Friday and Saturday last week I had the privilege of attending the first Sage Congress. Hopefully this will be the first in a series of posts that cover that meeting because there is simply so much to think about and so much to just get on and do.

This is not a post about public engagement work by scientists. It is not about going to schools and giving talks. It is not about engaging with the main stream media to present your work to the great unwashed. It is about engaging with the people who will be driving your research agenda within ten years, about how the way researchers connect with society will be changed over the next decade whether they like it or not. The aim of Sage Bionetworks, the wider Sage Commons, and its constituent projects is nothing less than to change the pace at which medical research operates. An aim that was put forward seriously as a twelve month goal in one of our breakouts was to document three use cases where information from the Sage Commons had made a difference to a patient. The scientific details are perhaps less important than the delivery plan; an open plaform for laboratory and clinical data, linked to detailed models that explain that data, and ultimately to tools for clinical staff and laboratory scientists to use and crucially to contribute back to where appropriate.

As you might expect expect the meeting included scientists, technologists, policy people, funders and publishers. It also included a significant number of patient advocates and by the end of the meeting, for me at least, they were at the core the project. This might not be surprising if it were just as motivation for getting things done. Josh Sommer‘s enormously powerful talk was pitched perfectly to spur the group to action. I cannot do it justice, but will link to the video when it is available. But that was only half the story. The second half was when these same patient advocates got up at the synthesis session at the end of the meeting to say they had formed their own workstream. Their aim? To get Stephen on Oprah. Again publicity and information for “the public”, support perhaps and help in fundraising. But to focus on that is still to miss the point.

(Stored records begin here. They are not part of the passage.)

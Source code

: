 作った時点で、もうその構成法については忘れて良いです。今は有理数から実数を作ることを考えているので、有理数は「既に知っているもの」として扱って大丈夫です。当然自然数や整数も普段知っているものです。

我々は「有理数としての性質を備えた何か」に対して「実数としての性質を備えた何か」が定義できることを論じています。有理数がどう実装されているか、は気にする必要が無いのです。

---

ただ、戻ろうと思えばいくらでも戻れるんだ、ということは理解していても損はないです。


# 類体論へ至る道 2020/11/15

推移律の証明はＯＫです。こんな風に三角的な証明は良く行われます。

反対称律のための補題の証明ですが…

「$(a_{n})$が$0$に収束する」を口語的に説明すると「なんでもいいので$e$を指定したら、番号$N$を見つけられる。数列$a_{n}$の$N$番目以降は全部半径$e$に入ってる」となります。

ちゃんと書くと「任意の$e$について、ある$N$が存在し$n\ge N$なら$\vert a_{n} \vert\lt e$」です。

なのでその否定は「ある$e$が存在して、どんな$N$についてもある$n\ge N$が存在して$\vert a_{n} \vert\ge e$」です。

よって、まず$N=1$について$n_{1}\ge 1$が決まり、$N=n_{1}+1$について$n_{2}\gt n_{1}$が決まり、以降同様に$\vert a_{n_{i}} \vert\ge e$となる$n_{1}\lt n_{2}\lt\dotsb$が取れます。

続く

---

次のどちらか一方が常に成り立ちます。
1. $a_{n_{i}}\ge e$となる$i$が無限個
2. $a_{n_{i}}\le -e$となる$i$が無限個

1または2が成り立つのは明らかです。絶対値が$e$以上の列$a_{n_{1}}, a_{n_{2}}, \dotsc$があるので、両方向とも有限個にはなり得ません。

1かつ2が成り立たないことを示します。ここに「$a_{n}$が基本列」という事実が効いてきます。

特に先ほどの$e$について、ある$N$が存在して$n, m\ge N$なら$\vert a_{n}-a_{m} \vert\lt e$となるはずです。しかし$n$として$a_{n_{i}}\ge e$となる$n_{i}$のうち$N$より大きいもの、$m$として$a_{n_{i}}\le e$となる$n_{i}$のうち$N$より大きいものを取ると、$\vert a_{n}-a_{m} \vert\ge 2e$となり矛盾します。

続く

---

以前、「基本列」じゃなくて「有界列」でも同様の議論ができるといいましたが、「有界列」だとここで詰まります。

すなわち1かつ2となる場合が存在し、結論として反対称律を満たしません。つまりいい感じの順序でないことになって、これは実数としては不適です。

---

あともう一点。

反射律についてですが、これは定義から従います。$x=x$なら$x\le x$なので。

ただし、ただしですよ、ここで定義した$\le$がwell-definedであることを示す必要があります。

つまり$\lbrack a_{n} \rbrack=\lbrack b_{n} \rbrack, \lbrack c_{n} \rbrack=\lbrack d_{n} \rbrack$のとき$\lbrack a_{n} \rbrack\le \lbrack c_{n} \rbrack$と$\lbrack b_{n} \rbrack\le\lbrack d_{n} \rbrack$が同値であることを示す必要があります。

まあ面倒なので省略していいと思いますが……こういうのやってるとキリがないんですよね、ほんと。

A second hand conversation was related to me in which a major agency representative had said “we will never make data public”. I have sympathy for this view. Such agencies need to protect their standards, and this includes an absolute adherence to privacy policies and validated ethical procedures. But contrast that with the talk from Anne Wojcicki talking about how 23andMe get enormous response rates on questionaires containing deeply personal questions where the aggregate information will be made public. Contrast it with the talk from Rob Epstein of Medco talking about cold calling patients to ask if they would be willing to contribute to rapid testing programmes to see whether genotyping can reduce hospitalizations caused by warfarin. And contrast it with Josh Sommer’s work with the Chordoma Foundation, Gilles Frydman‘s with ACOR and the Society for Participatory Medicine, or the many other examples at the congress; services like Patients Like Me where patients want to push data out, both because they get valuable information back for themselves and because they want to make a difference. We are rapidly moving towards a world where networks of patients might refuse to sign up for trials that don’t commit to making the data publicly available.

People like me tend to advocate getting funders to push for policy change, because they hold the pursestrings and are best placed to push through change. One thing we’ve often forgotten is that they are simply intermediaries. They are not the real funders, and they don’t provide the only form of funding. Increasingly they don’t hold the real power either. In clinical research the patients involved are directly funding your work as well as indirectly through their taxes or charitable donations. They are perhaps the biggest funders of medical research; donating their time and hard won information about their state of health. They are also the most effective advocates of that research. The engagment group at the congress didn’t stand up and say “we want to help”, they stood up to say “you need us to succeed in your aims”.

What projects like GalaxyZoo show us is that when you effectively enable an engaged portion of the wider community to contribute to your research that you can increase the pace by orders of magnitude. “The public” is not some homogeneous group of barbarians at the gate of our ivory towers. They are a diverse group, many of them interested in what researchers do; many of them passionately interested in some specific thing for a wide range of different reasons. In a world where the web enables access and communication, and enables those with common interests to find each other, people who are passionately interested in what you are doing are going to be increasingly unimpressed if avenues are unavailable for them to follow and contribute. And funders, including those ultimate funders, are going to be increasingly unimpressed if you don’t effectively tap into that resource.

The need to actively engage with, not at, the wider community as active contributors is shifting the balance of power in research, probably irrevocably. I think that is probably a good thing.